Records contained in a dataset
=== Section Start ===
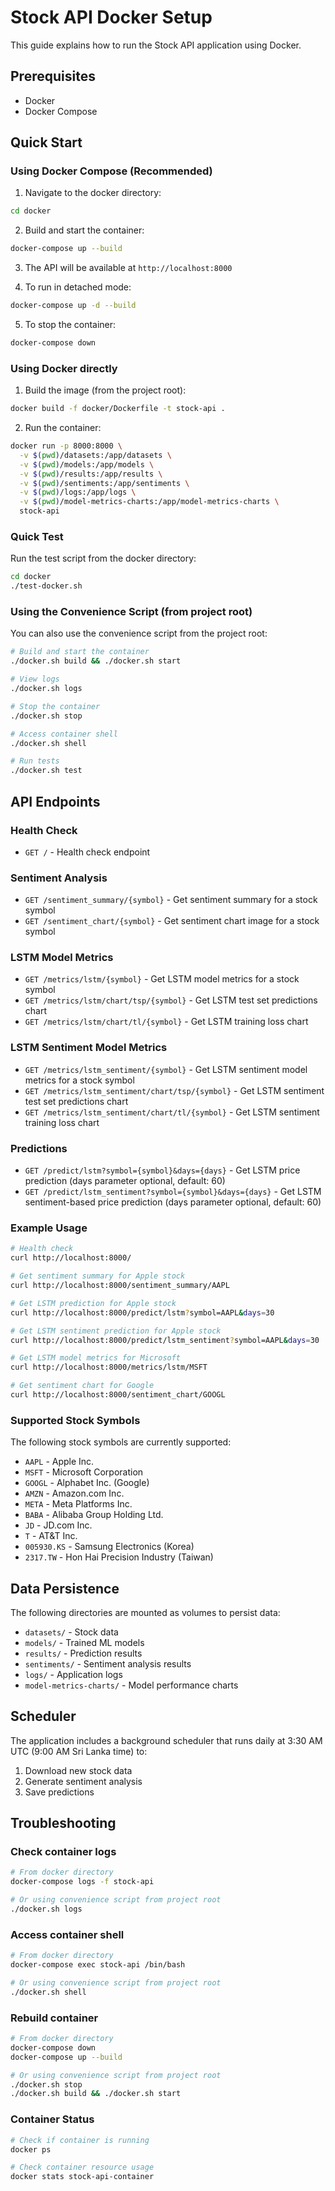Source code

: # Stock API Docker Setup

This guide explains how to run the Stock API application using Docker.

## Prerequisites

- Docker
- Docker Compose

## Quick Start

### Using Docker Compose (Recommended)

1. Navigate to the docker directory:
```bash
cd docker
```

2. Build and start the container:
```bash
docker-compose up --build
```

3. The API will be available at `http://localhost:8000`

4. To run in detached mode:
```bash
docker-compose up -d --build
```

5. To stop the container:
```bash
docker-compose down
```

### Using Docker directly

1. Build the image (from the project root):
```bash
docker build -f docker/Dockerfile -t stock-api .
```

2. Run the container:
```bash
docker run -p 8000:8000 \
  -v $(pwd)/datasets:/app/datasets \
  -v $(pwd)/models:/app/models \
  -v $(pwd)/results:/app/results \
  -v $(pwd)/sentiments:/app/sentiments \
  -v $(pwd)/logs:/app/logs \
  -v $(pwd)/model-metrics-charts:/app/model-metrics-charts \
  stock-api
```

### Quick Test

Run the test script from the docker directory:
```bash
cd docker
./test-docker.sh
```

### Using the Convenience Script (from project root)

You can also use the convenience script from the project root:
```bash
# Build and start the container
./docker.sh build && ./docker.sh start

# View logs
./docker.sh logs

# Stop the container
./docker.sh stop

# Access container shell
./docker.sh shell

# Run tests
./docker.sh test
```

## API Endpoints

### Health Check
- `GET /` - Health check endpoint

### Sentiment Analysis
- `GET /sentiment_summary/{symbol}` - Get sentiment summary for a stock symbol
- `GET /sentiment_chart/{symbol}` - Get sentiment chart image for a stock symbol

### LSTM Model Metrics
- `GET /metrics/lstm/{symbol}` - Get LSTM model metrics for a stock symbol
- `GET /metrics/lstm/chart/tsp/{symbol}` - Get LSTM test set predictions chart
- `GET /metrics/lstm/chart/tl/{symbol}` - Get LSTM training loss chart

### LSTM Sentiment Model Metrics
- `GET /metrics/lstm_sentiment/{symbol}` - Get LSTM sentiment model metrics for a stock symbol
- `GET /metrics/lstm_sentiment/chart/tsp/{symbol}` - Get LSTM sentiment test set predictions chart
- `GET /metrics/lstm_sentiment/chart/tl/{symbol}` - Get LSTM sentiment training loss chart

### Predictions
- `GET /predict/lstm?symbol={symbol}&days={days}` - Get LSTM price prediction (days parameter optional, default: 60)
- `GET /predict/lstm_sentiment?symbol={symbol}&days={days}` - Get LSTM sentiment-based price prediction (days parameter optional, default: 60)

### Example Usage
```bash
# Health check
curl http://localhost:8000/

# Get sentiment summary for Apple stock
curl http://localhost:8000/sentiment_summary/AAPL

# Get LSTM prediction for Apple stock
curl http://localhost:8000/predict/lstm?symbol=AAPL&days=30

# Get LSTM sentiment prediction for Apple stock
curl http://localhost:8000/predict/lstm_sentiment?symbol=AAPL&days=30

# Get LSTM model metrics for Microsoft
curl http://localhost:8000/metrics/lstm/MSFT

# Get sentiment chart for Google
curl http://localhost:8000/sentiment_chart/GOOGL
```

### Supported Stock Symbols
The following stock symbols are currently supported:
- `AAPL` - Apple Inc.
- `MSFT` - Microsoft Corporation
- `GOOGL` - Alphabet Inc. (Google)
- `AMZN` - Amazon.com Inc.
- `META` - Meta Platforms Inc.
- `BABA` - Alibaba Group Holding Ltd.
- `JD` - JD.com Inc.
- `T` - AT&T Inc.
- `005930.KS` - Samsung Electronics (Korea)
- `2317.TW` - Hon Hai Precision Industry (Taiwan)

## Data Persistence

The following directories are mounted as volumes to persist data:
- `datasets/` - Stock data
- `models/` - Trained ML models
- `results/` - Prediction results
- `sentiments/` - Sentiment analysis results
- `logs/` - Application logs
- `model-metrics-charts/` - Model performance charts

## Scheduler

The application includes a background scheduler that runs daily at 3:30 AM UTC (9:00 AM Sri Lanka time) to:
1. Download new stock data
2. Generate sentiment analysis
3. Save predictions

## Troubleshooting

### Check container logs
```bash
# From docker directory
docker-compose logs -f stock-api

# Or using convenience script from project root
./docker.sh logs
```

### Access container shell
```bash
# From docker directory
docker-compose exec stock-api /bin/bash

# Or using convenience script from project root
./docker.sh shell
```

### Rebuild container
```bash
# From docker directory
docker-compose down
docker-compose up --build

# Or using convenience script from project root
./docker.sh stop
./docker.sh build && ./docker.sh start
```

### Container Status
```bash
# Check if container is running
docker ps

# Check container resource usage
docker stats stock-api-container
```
=== Section End ===
* DIRECTIONS FOR THIS TASK
Go through the records above. Copy each line in which the string "logs" appears.

* SOLUTION FOR THIS TASK
  -v $(pwd)/logs:/app/logs \
# View logs
./docker.sh logs
- `logs/` - Application logs
### Check container logs
docker-compose logs -f stock-api
./docker.sh logs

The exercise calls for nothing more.